MDS Spotlight: Meet Juan Roesel, MDS Computational Linguistics, Class of 2021
Back in 2017, Juan Roesel worked as an innovation consultant helping corporations fast-track digital transformation processes by partnering with tech start-ups. Some of these start-ups were using Artificial Intelligence solutions, so Roesel needed to understand them to frame the right integration approach with the businesses' value chains.
“This experience was an eye-opening moment for me and triggered my decision to transition my career from a non-technical to a technical field,” explained Roesel.
As Roesel was taking on more technical projects and learning new concepts, he soon realized that he was just barely scratching the surface of the data science universe.

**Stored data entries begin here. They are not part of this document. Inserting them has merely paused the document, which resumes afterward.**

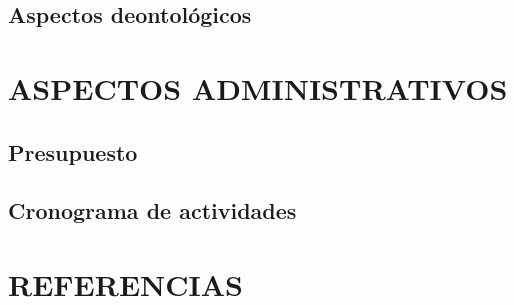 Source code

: \subsection{Aspectos deontológicos}

\section{ASPECTOS ADMINISTRATIVOS}
\subsection{Presupuesto}
\subsection{Cronograma de actividades}

\section{REFERENCIAS}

“Since I enjoy studying and learning, I decided to look for different data science graduate programs to invest in a world-class education and take my career to the next level,” he added.
Roesel focused his search only on Canada since he was looking to establish a base there with his family. Roesel search eventually led him to the MDS-CL program.
“I chose the Computational Linguistics track since I had been experimenting with different NLP algorithms in my consulting projects, and I thought that specializing in that field would be a fascinating path to take,” said Roesel.
Roesel added that he was particularly attracted to the prospect of specializing in the use of NLP algorithms that the other programs he researched lacked but the MDS-CL program had.
Throughout the program, Roesel said the one tangible benefit he gained over the past 10 months was a solid grasp of the data science and computational linguistics fundamentals that otherwise would probably have taken more time to learn or had been more challenging to understand.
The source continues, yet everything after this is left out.